Oil price: are the numbers stacked against oil producers?
- Published
Saudi Arabia and Russia may have agreed to freeze oil output at January levels but their agreement is dependent on other producers following suit.
The dramatic fall in the price of oil from over $100 a barrel in the middle of 2014 to around $30 a barrel at the beginning of this year has preoccupied the world's economic community.
While this output freeze should help - indeed Bank of America Merrill Lynch said oil could be up to $47 a barrel by June - there is no doubt that oil producing countries are still under pressure from global oversupply and falling demand.
We've been looking at some of the figures to see what they tell us about the outlook for producers:
Cost of production
The cost of drilling new wells has been falling globally, but not by as much as the price of oil.
Half of oil production from future developments is uneconomic at $60 per barrel, and the sustainable price of oil is above $70 per barrel in the longer term, according to energy consultancy Wood Mackenzie.
In many parts of the world the cost of getting it out of the ground now far exceeds the price you'll be paid for it.
Slower demand growth
Even producers that are economically viable face a market that is oversupplied with oil.
India is the only economy that will see a consistent growth in oil demand for at least another 25 years.
The world's largest oil consumer, the US, will experience one of the world's largest reductions in oil demand, according to the International Energy Agency (IEA).
BP's 2016 Energy Outlook, external, which makes predictions for the next 20 years, also suggests that as demand for oil declines in western economies, India and China will account for half the increase in demand.
Postponing production
Wood Mackenzie says that development of some 68 major projects has been pushed back, external in the past six months.
Kazakhstan, Central Asia's richest nation, saw the biggest amount of deferred capital spending.

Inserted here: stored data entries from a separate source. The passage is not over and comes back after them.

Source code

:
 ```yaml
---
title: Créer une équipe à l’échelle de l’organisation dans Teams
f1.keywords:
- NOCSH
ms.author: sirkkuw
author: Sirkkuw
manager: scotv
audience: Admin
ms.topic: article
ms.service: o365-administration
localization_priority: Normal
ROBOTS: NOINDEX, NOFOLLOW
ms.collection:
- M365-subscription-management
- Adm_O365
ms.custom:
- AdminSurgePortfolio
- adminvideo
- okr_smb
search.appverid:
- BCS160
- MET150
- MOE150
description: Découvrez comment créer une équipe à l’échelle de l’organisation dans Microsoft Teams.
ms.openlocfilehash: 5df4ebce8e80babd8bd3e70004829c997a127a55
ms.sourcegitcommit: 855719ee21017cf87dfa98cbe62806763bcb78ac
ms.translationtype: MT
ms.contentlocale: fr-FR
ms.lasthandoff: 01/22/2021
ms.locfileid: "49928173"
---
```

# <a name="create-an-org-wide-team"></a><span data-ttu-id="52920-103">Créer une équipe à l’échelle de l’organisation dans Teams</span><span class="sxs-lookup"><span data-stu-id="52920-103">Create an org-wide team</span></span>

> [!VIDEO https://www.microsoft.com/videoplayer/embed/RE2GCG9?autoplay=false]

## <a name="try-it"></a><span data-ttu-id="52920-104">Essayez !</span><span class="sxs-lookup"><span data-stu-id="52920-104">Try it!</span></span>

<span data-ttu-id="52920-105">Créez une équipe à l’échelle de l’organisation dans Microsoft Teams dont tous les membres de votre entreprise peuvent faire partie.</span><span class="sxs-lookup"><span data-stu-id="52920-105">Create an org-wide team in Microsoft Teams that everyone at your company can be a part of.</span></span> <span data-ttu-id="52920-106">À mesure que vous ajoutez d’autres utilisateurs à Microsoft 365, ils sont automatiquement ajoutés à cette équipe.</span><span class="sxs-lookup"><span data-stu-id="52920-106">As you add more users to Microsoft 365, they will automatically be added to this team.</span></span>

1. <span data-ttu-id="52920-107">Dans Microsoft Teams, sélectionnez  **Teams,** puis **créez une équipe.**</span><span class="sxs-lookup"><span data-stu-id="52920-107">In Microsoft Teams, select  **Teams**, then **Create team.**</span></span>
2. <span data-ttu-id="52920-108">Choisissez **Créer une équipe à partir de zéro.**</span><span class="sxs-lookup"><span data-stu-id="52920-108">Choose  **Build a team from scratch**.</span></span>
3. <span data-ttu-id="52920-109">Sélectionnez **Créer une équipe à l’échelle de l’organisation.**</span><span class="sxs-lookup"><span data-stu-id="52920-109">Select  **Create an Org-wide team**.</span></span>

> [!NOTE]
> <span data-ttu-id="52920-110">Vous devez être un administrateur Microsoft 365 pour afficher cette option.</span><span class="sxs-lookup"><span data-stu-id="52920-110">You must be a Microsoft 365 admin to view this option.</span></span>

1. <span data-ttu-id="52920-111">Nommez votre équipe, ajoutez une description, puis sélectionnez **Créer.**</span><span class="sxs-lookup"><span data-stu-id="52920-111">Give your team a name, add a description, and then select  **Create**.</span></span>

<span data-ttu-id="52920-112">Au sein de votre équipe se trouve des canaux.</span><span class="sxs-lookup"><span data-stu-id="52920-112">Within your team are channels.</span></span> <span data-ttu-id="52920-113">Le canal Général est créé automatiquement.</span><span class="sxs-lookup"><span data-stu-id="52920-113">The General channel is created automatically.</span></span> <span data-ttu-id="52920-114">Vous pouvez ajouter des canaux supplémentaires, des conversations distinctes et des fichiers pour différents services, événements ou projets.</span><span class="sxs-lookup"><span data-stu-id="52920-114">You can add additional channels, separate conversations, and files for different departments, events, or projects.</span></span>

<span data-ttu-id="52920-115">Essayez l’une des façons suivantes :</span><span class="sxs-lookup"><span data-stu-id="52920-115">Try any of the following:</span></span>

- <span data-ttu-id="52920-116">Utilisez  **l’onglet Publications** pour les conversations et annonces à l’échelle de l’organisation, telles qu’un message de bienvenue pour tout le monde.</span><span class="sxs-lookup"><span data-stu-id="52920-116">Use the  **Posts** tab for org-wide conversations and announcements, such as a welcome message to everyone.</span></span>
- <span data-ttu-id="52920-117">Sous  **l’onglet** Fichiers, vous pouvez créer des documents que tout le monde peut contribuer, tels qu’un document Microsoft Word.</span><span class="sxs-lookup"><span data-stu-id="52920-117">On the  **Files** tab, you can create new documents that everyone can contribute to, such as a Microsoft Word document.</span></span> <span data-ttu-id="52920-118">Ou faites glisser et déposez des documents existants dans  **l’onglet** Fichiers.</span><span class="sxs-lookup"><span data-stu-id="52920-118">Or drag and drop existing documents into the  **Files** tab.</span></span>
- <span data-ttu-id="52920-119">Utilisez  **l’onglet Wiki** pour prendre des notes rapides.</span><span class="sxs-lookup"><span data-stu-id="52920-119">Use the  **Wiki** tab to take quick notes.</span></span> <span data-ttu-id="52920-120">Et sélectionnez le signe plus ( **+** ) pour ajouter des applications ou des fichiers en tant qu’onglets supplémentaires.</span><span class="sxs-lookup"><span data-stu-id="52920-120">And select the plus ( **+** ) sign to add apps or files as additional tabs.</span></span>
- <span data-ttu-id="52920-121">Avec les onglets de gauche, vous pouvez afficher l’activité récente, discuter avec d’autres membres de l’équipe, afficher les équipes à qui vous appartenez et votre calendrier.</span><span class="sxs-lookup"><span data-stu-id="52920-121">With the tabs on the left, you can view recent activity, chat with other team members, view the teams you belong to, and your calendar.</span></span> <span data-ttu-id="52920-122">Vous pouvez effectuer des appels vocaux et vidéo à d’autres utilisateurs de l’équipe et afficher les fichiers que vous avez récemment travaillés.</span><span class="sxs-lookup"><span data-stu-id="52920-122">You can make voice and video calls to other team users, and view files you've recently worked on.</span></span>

It is estimated to have delayed 4.5bn barrels of oil production due to the collapse in prices.
And the growing fears of a "lower for longer" price environment will continue to put projects at risk.
British operators are seeing rig rates and labour costs - down more than 15% since the start of last year according to the industry body Oil & Gas UK, external - and this ranges from those employed directly by oil and gas companies, to Aberdeen taxi drivers and hotel staff whose livelihood depends on a thriving oil industry.
Royal Dutch Shell confirmed at the beginning of February that it would cut 10,000 jobs amid a sharp fall in annual profits and BP announced a further 3,000 job cuts after laying off 4,000 employees last year.
In 2015, investment in the upstream oil and gas sector globally fell for the first time in seven years by about 20%, as producers faced an oil price which has plummeted eventually to around $30 a barrel, says the IEA, external.
Continuing production
"Since the drop in oil prices from late 2014, there have been relatively few production shut-ins with less than 0.1% of global production halted so far - around 100,000 b/d [barrels per day] globally", says Stewart Williams, vice president at energy consultancy Wood Mackenzie, external, referring to occasions when oil fields put a cap on production.
But that is only less than 0.1% of global production. So why aren't more producers turning off the taps?
"Given the cost of restarting production, many producers will continue to take the loss in the hope of a rebound in prices", says Wood Mackenzie's Robert Plummer.